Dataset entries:
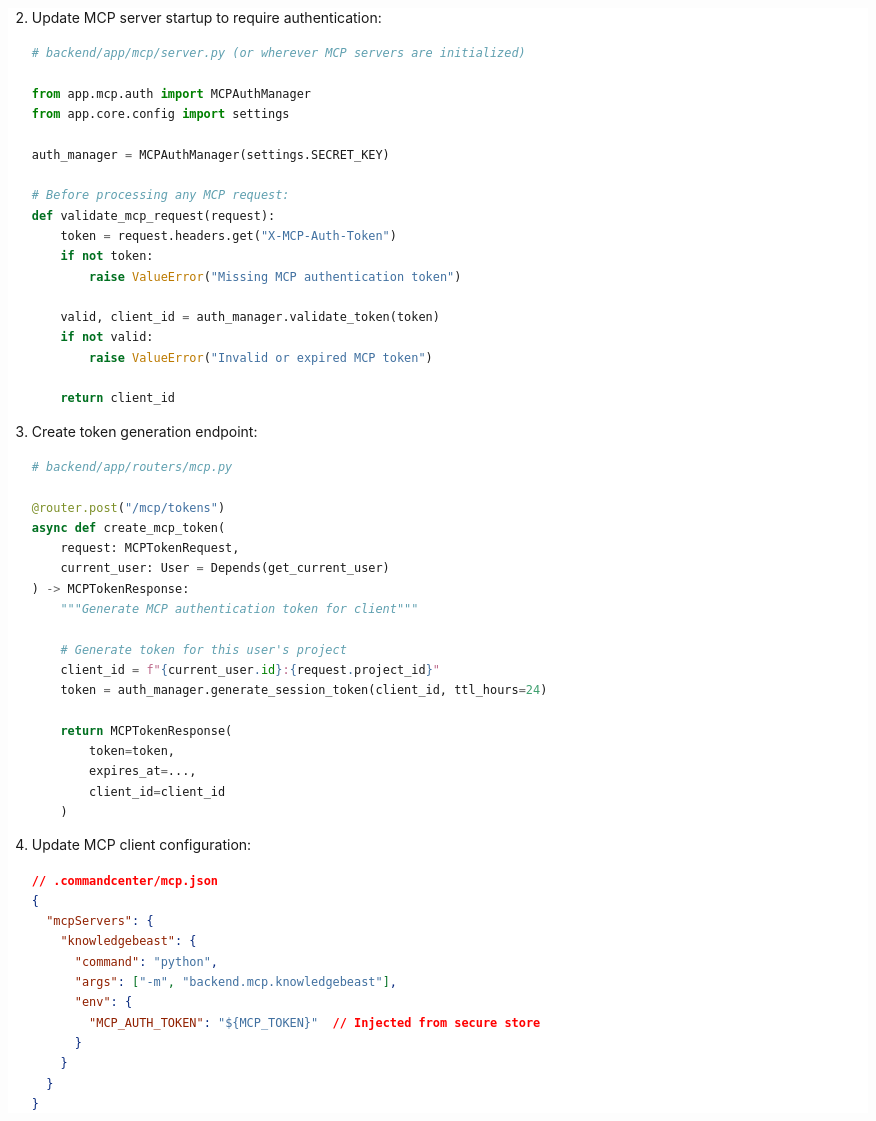 2. Update MCP server startup to require authentication:
   ```python
   # backend/app/mcp/server.py (or wherever MCP servers are initialized)

   from app.mcp.auth import MCPAuthManager
   from app.core.config import settings

   auth_manager = MCPAuthManager(settings.SECRET_KEY)

   # Before processing any MCP request:
   def validate_mcp_request(request):
       token = request.headers.get("X-MCP-Auth-Token")
       if not token:
           raise ValueError("Missing MCP authentication token")

       valid, client_id = auth_manager.validate_token(token)
       if not valid:
           raise ValueError("Invalid or expired MCP token")

       return client_id
   ```

3. Create token generation endpoint:
   ```python
   # backend/app/routers/mcp.py

   @router.post("/mcp/tokens")
   async def create_mcp_token(
       request: MCPTokenRequest,
       current_user: User = Depends(get_current_user)
   ) -> MCPTokenResponse:
       """Generate MCP authentication token for client"""

       # Generate token for this user's project
       client_id = f"{current_user.id}:{request.project_id}"
       token = auth_manager.generate_session_token(client_id, ttl_hours=24)

       return MCPTokenResponse(
           token=token,
           expires_at=...,
           client_id=client_id
       )
   ```

4. Update MCP client configuration:
   ```json
   // .commandcenter/mcp.json
   {
     "mcpServers": {
       "knowledgebeast": {
         "command": "python",
         "args": ["-m", "backend.mcp.knowledgebeast"],
         "env": {
           "MCP_AUTH_TOKEN": "${MCP_TOKEN}"  // Injected from secure store
         }
       }
     }
   }
   ```
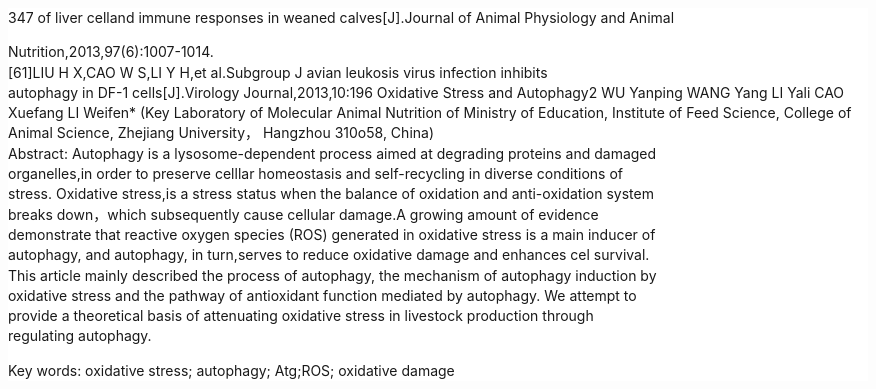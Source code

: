 347 of liver celland immune responses in weaned calves[J].Journal of Animal Physiology and Animal

Nutrition,2013,97(6):1007-1014.   
[61]LIU H X,CAO W S,LI Y H,et al.Subgroup J avian leukosis virus infection inhibits   
autophagy in DF-1 cells[J].Virology Journal,2013,10:196 Oxidative Stress and Autophagy2 WU Yanping WANG Yang LI Yali CAO Xuefang LI Weifen\* (Key Laboratory of Molecular Animal Nutrition of Ministry of Education, Institute of Feed Science, College of Animal Science, Zhejiang University， Hangzhou 310o58, China)   
Abstract: Autophagy is a lysosome-dependent process aimed at degrading proteins and damaged   
organelles,in order to preserve celllar homeostasis and self-recycling in diverse conditions of   
stress. Oxidative stress,is a stress status when the balance of oxidation and anti-oxidation system   
breaks down，which subsequently cause cellular damage.A growing amount of evidence   
demonstrate that reactive oxygen species (ROS) generated in oxidative stress is a main inducer of   
autophagy, and autophagy, in turn,serves to reduce oxidative damage and enhances cel survival.   
This article mainly described the process of autophagy, the mechanism of autophagy induction by   
oxidative stress and the pathway of antioxidant function mediated by autophagy. We attempt to   
provide a theoretical basis of attenuating oxidative stress in livestock production through   
regulating autophagy.

Key words: oxidative stress; autophagy; Atg;ROS; oxidative damage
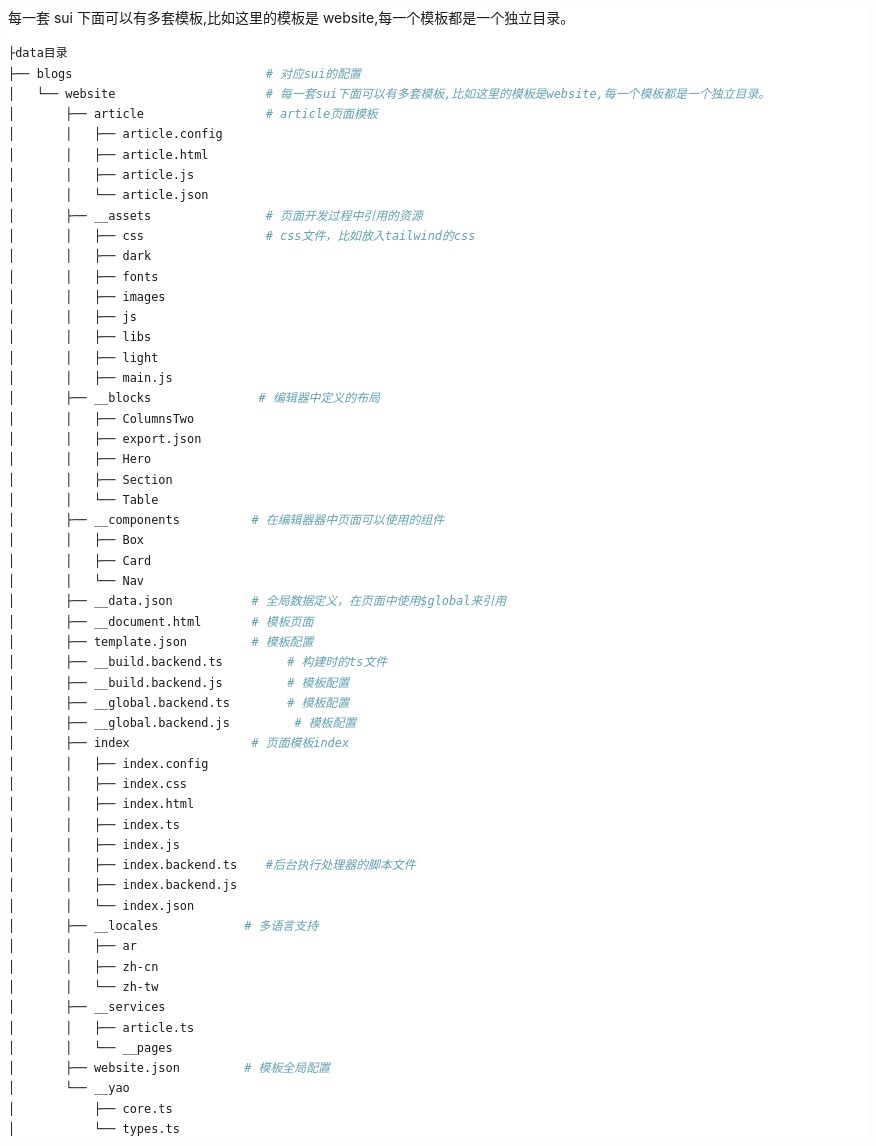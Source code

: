 每一套 sui 下面可以有多套模板,比如这里的模板是 website,每一个模板都是一个独立目录。

```sh
├data目录
├── blogs                           # 对应sui的配置
│   └── website                     # 每一套sui下面可以有多套模板,比如这里的模板是website,每一个模板都是一个独立目录。
│       ├── article                 # article页面模板
│       │   ├── article.config
│       │   ├── article.html
│       │   ├── article.js
│       │   └── article.json
│       ├── __assets                # 页面开发过程中引用的资源
│       │   ├── css                 # css文件，比如放入tailwind的css
│       │   ├── dark
│       │   ├── fonts
│       │   ├── images
│       │   ├── js
│       │   ├── libs
│       │   ├── light
│       │   ├── main.js
│       ├── __blocks               # 编辑器中定义的布局
│       │   ├── ColumnsTwo
│       │   ├── export.json
│       │   ├── Hero
│       │   ├── Section
│       │   └── Table
│       ├── __components          # 在编辑器器中页面可以使用的组件
│       │   ├── Box
│       │   ├── Card
│       │   └── Nav
│       ├── __data.json           # 全局数据定义，在页面中使用$global来引用
│       ├── __document.html       # 模板页面
│       ├── template.json         # 模板配置
│       ├── __build.backend.ts         # 构建时的ts文件
│       ├── __build.backend.js         # 模板配置
│       ├── __global.backend.ts        # 模板配置
│       ├── __global.backend.js         # 模板配置
│       ├── index                 # 页面模板index
│       │   ├── index.config
│       │   ├── index.css
│       │   ├── index.html
│       │   ├── index.ts
│       │   ├── index.js
│       │   ├── index.backend.ts    #后台执行处理器的脚本文件
│       │   ├── index.backend.js
│       │   └── index.json
│       ├── __locales            # 多语言支持
│       │   ├── ar
│       │   ├── zh-cn
│       │   └── zh-tw
│       ├── __services
│       │   ├── article.ts
│       │   └── __pages
│       ├── website.json         # 模板全局配置
│       └── __yao
│           ├── core.ts
│           └── types.ts
```
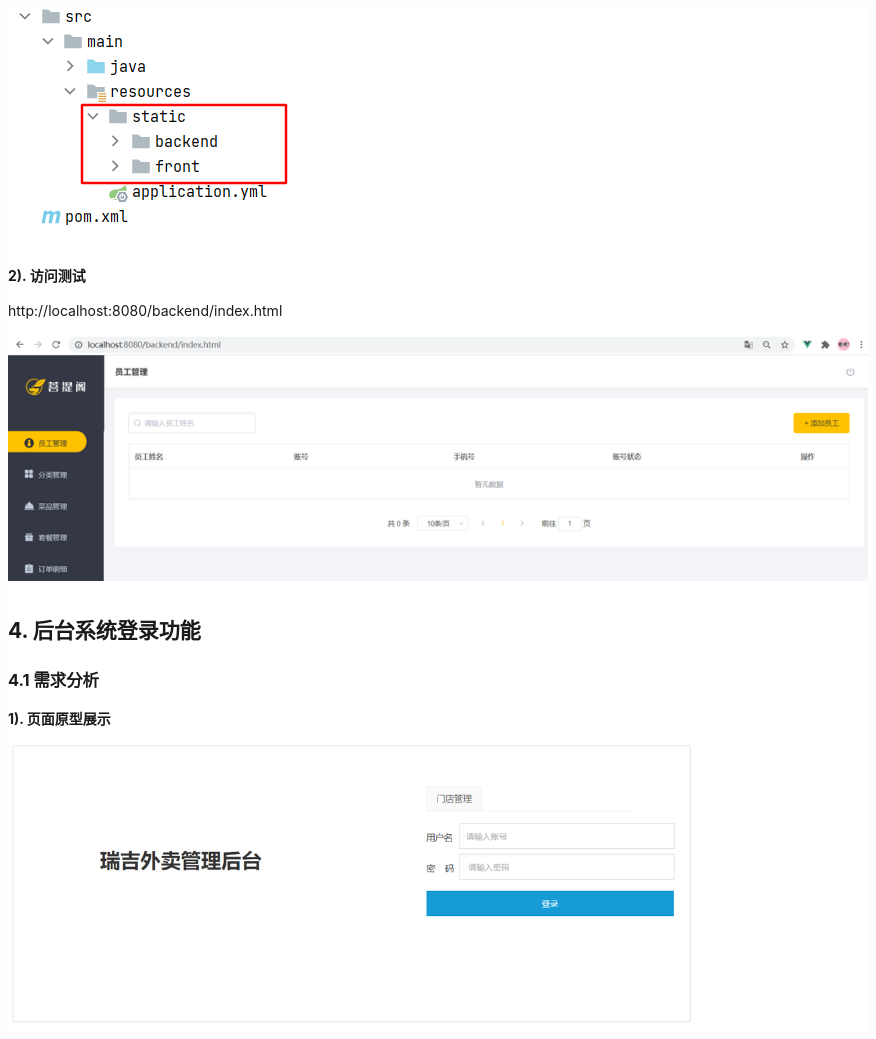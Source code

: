 ![image-20210726230327313](01-项目介绍_环境搭建_后台登录退出/image-20210726230327313.png)

 



**2). 访问测试**

http://localhost:8080/backend/index.html

![image-20210726232859596](01-项目介绍_环境搭建_后台登录退出/image-20210726232859596.png)

 

## 4. 后台系统登录功能

### 4.1 需求分析

**1). 页面原型展示**

<img src="01-项目介绍_环境搭建_后台登录退出/image-20210726233540703.png" alt="image-20210726233540703" style="zoom: 67%;" />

## EXERCISE DETAILS:
From the entries above, copy every line containing the word "MCPAuthManager".

## EXERCISE RESULT:
   from app.mcp.auth import MCPAuthManager
   auth_manager = MCPAuthManager(settings.SECRET_KEY)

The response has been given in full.